5. **Model personality vs prompt:** Finding #26 showed missing-feature identification is promptable. How many other "model personality" observations are prompt framing effects? Systematic test needed.
### Medium Priority
6. **Cross-corpus generalization:** All findings are on a single corpus (gargoyle). Do the model rankings hold for other domains (infrastructure, web apps, data pipelines)?
7. **Opus for inter-document contradictions:** Finding #67 showed Sonnet outperforming GPT-5. Would Opus (with its boundary reasoning strength) outperform both?
8. **Automated lens selection:** Given 28 validated lenses, can a model accurately select which lenses apply to a given document? Or does human judgment remain necessary?
9. **Longitudinal review effectiveness:** As the codebase improves from post-merge review findings, does the multi-model review pipeline's REQUEST_CHANGES rate stabilize or continue declining?

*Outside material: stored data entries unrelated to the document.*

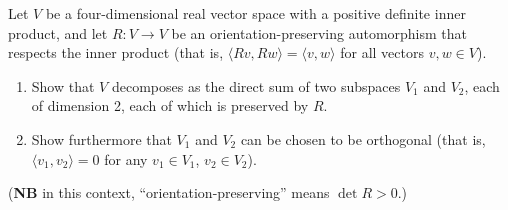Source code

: \begin{question}[subtitle = August 2023 Problem 3,ID=Aug23_3]
Let $V$ be a four-dimensional real vector space with a positive definite inner product, and let $R\colon V \to V$ be an orientation-preserving automorphism that respects the inner product (that is, $\langle Rv, Rw \rangle = \langle v, w \rangle$ for all vectors $v,w \in V$).
\begin{enumerate}
    \item Show that $V$ decomposes as the direct sum of two subspaces $V_1$ and $V_2$, each of dimension 2, each of which is preserved by $R$.
    \item Show furthermore that $V_1$ and $V_2$ can be chosen to be orthogonal (that is, $\langle v_1, v_2 \rangle = 0$ for any $v_1 \in V_1$, $v_2 \in V_2$).
\end{enumerate}

(\textbf{NB} in this context, ``orientation-preserving'' means $\det R > 0$.)
\end{question}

### Answered (from previous period)
- ~~Opus + narrow framing for contradiction detection~~ → ANSWERED (#43): Different class of findings, not comparable
- ~~Sonnet + narrow framing = GPT-5 level?~~ → ANSWERED (#39): No. Reasoning depth, not framing, is the bottleneck
- ~~Adversarial ensemble value?~~ → ANSWERED (#35): Yes, 30% more coverage at 28% more cost
- ~~Is Opus > GPT-5 universal for coherence?~~ → ANSWERED (#27): No, document-dependent
---
## Methodology
See `methodology.md` for full experimental setup. Key constraints:
- Same input text to all models (no information advantage)
- Structured prompts with explicit categories and output format
- No tools, no project context beyond the document(s) under analysis
- Independent runs (no cross-pollination between models)
- Single researcher evaluating findings (subjectivity acknowledged)
- Single corpus (gargoyle) — domain bias possible
Models: GPT-5, Claude Opus 4.6, Claude Sonnet 4.6, GPT-4.1, GPT-4.1 Mini, Claude Sonnet 4.5
---
## Conclusion
After 80 experiments, the evidence strongly supports a multi-model approach to analytical work:
1. **No single model dominates** — task type determines the best model
2. **The union always exceeds the parts** — run multiple models for critical work
3. **Persona specialization adds unique value** — beyond model capability
4. **Operational monitoring matters** — AI pipelines need the same rigor as production systems
5. **The research pays for itself** — total budget (~$30-50 over 20 days) vs value of findings applied to a real production system
The next frontier is operationalizing these findings: automated lens selection, pipeline health monitoring, and measuring downstream impact of review quality on production defect rates.